“Me assombra”, diz autora de foto “perturbadora”

Faz algum tempo, falávamos do poder das imagens que registram tragédias, do quanto estão presentes no noticiário e nos grandes prêmios de fotojornalismo. Difícil, no entanto, é mensurar a dimensão humana que uma imagem possa alcançar, deixando claro que não se trata apenas de grafismo – é da dor das pessoas que trata. Também é difícil avaliar o preço que cobra de quem está do outro lado do visor, muitas vezes tido como um “abutre” a conspurcar o direito derradeiro de quem sofre. Falávamos também de Kevin Carter.

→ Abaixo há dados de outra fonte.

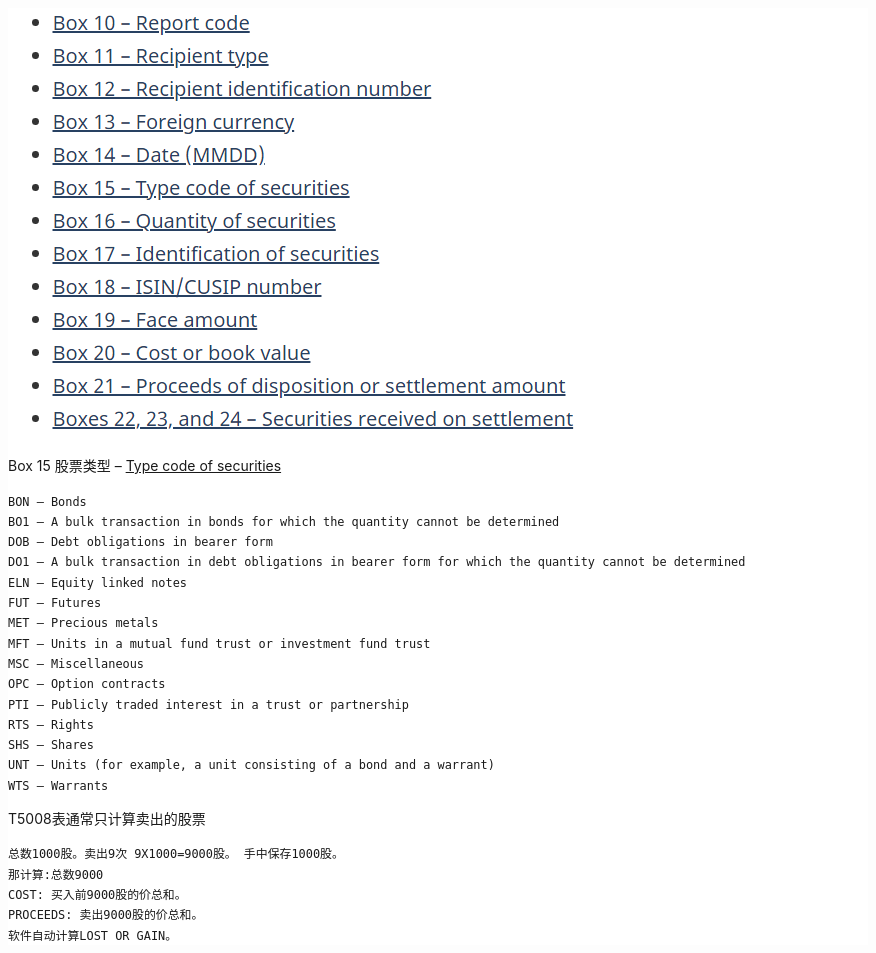 ![](/images/posts/20210228-tax-2.png)

Box 15 股票类型 – [Type code of securities](https://www.canada.ca/en/revenue-agency/services/tax/businesses/topics/completing-slips-summaries/financial-slips-summaries/return-securities-transactions-t5008/t5008-slip/completing-t5008-slip/detailed-instructions/box-15-type-code-securities.html)

	BON – Bonds
	BO1 – A bulk transaction in bonds for which the quantity cannot be determined
	DOB – Debt obligations in bearer form
	DO1 – A bulk transaction in debt obligations in bearer form for which the quantity cannot be determined
	ELN – Equity linked notes
	FUT – Futures
	MET – Precious metals
	MFT – Units in a mutual fund trust or investment fund trust
	MSC – Miscellaneous
	OPC – Option contracts
	PTI – Publicly traded interest in a trust or partnership
	RTS – Rights
	SHS – Shares
	UNT – Units (for example, a unit consisting of a bond and a warrant)
	WTS – Warrants

T5008表通常只计算卖出的股票

	总数1000股。卖出9次 9X1000=9000股。 手中保存1000股。
	那计算:总数9000
	COST: 买入前9000股的价总和。
	PROCEEDS: 卖出9000股的价总和。
	软件自动计算LOST OR GAIN。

Nesta semana, a revista Time publicou o depoimento da fotógrafa bengalesa Taslima Akhter. Ela esteve nos escombros do prédio que desabou em Savar, nos subúrbios de Daca, capital de Bangladesh, dia 24 de abril. E fez uma foto daquelas difíceis de esquecer. Chamou-a de Final Embrace (“Abraço final”), imagem que simboliza a tragédia que vitimou mais de mil pessoas e deixou quase 2.500 feridos.

“Muitas imagens poderosas foram feitas após o colapso devastador da fábrica têxtil na periferia de Daca. Mas emergiu uma foto de partir o coração, capturando a tristeza de um país inteiro numa única imagem”, publicou a Time em seu site.

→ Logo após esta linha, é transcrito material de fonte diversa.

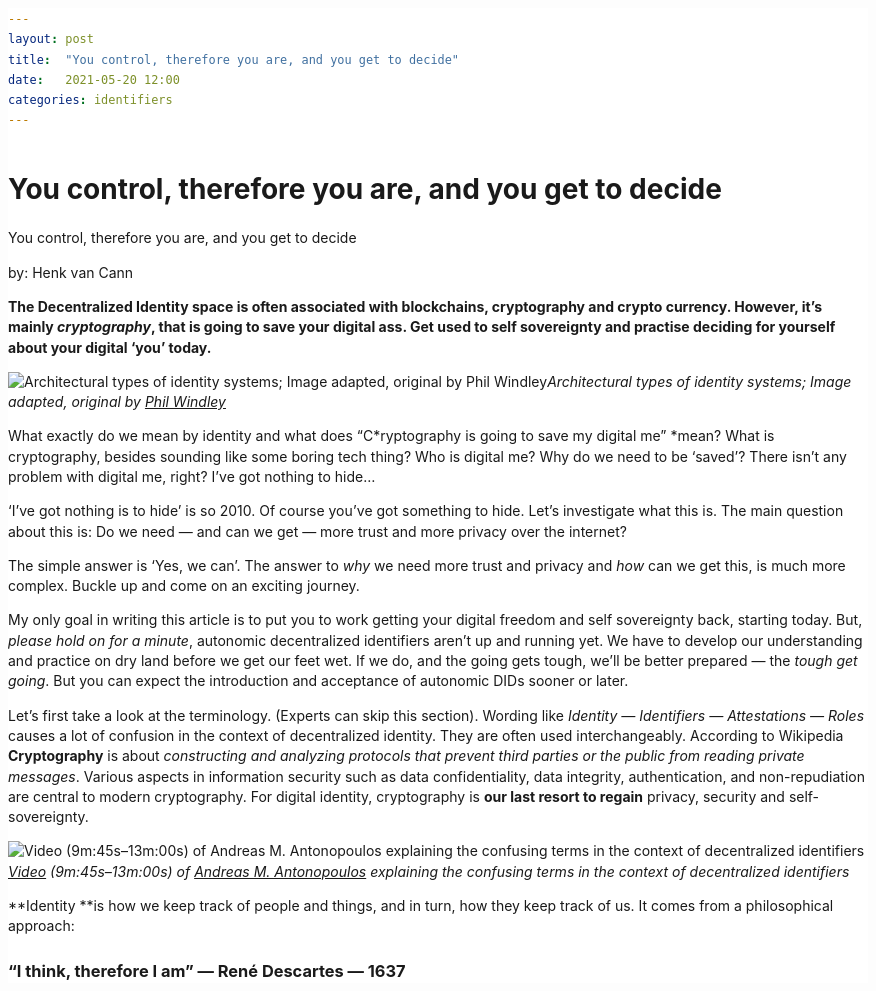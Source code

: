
 ```yaml
---
layout: post
title:  "You control, therefore you are, and you get to decide"
date:   2021-05-20 12:00
categories: identifiers
---
```

# You control, therefore you are, and you get to decide

You control, therefore you are, and you get to decide

by: Henk van Cann

**The Decentralized Identity space is often associated with blockchains, cryptography and crypto currency. However, it’s mainly *cryptography*, that is going to save your digital ass.
Get used to self sovereignty and practise deciding for yourself about your digital ‘you’ today.**

![Architectural types of identity systems; Image adapted, original by [Phil Windley](https://www.windley.com/archives/2020/09/the_architecture_of_identity_systems.shtml)](https://cdn-images-1.medium.com/max/4000/1*pUZTWzKsYeEk4c1mYH6AGQ.png)*Architectural types of identity systems; Image adapted, original by [Phil Windley](https://www.windley.com/archives/2020/09/the_architecture_of_identity_systems.shtml)*

What exactly do we mean by identity and what does “C*ryptography is going to save my digital me” *mean? What is cryptography, besides sounding like some boring tech thing? Who is digital me? Why do we need to be ‘saved’? 
There isn’t any problem with digital me, right? I’ve got nothing to hide…

‘I’ve got nothing is to hide’ is so 2010. Of course you’ve got something to hide. Let’s investigate what this is. The main question about this is: Do we need — and can we get — more trust and more privacy over the internet?

The simple answer is ‘Yes, we can’. The answer to *why* we need more trust and privacy and *how* can we get this, is much more complex. Buckle up and come on an exciting journey.

My only goal in writing this article is to put you to work getting your digital freedom and self sovereignty back, starting today. But, *please hold on for a minute*, autonomic decentralized identifiers aren’t up and running yet. We have to develop our understanding and practice on dry land before we get our feet wet. If we do, and the going gets tough, we’ll be better prepared — the *tough get going*. But you can expect the introduction and acceptance of autonomic DIDs sooner or later.

Let’s first take a look at the terminology. (Experts can skip this section). Wording like *Identity — Identifiers — Attestations — Roles* causes a lot of confusion in the context of decentralized identity. They are often used interchangeably. According to Wikipedia **Cryptography** is about *constructing and analyzing protocols that prevent third parties or the public from reading private messages*. Various aspects in information security such as data confidentiality, data integrity, authentication, and non-repudiation are central to modern cryptography. For digital identity, cryptography is **our last resort to regain** privacy, security and self-sovereignty.

![[Video](https://www.youtube.com/watch?v=ySHNB1za_SE?time=9:45) (9m:45s–13m:00s) of [Andreas M. Antonopoulos](undefined) explaining the confusing terms in the context of decentralized identifiers](https://cdn-images-1.medium.com/max/3444/1*kyd4H6sduSfRo6sGo4hTrg.png)*[Video](https://www.youtube.com/watch?v=ySHNB1za_SE?time=9:45) (9m:45s–13m:00s) of [Andreas M. Antonopoulos](undefined) explaining the confusing terms in the context of decentralized identifiers*

**Identity **is how we keep track of people and things, and in turn, how they keep track of us. It comes from a philosophical approach:

### **“I think, therefore I am” — René Descartes — 1637**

O também fotógrafo bengali Shahidul Alam, fundador do instituto sul-asiático de fotografia Pathshala, disse à revista que a imagem, “embora profundamente perturbadora, é assombrosamente bela. Um abraço na morte, sua ternura se eleva acima dos escombros para nos tocar onde estamos mais vulneráveis. Calmamente, ela nos diz: nunca mais”.

Para Taslima, o sentimento que evoca é de perplexidade. “Cada vez que eu olho para essa foto, me sinto desconfortável – ela me assombra. É como se eles estivessem me dizendo: ‘Nós não somos um número, não somos apenas trabalho barato e vidas baratas. Somos humanos como você. Nossa vida é preciosa como a sua, e nossos sonhos são preciosos também’”.

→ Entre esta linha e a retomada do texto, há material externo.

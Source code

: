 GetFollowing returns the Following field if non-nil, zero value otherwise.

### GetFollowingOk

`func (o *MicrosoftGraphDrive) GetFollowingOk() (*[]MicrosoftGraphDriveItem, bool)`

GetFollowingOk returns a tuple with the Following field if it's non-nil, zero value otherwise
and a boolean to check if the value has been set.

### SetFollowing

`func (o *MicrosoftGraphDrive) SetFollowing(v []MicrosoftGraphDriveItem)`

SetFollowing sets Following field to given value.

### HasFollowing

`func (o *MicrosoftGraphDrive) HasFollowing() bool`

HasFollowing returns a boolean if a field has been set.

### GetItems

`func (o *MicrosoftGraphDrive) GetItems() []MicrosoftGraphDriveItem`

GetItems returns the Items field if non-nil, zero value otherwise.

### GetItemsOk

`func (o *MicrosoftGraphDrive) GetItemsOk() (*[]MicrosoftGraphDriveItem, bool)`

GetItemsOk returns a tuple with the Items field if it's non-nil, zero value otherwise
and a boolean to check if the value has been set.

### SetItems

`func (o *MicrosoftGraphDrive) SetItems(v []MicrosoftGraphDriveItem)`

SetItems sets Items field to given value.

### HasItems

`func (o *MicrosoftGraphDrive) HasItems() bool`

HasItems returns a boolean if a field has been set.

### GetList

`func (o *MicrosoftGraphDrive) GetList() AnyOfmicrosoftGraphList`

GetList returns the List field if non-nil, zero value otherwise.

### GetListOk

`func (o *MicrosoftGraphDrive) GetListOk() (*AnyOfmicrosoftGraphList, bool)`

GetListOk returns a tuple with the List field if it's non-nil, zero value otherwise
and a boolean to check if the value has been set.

Ela contou à revista ainda que procurou desesperadamente saber quem eram essas duas pessoas, porém não encontrou nenhuma pista. “Não sei quem são ou qual relação elas tinham”.

Não há dúvida que a foto irá figurar à testa dos grandes concursos de fotojornalismo do próximo ano, quando se faz um balanço da cobertura internacional nos últimos meses. Ao que parece, é algo até necessário, pois é preciso que as consequências dessa tragédia (talvez “crime” fosse a palavra mais correta) não adormeçam sob os escombros. Seria uma forma de aplacar as incertezas de Taslima: “Cercada de corpos, eu senti uma imensa pressão e dor nas duas últimas semanas. Como testemunha dessa crueldade, tenho necessidade de compartilhar essa dor com todos. Por isso eu quero que essa foto seja vista”.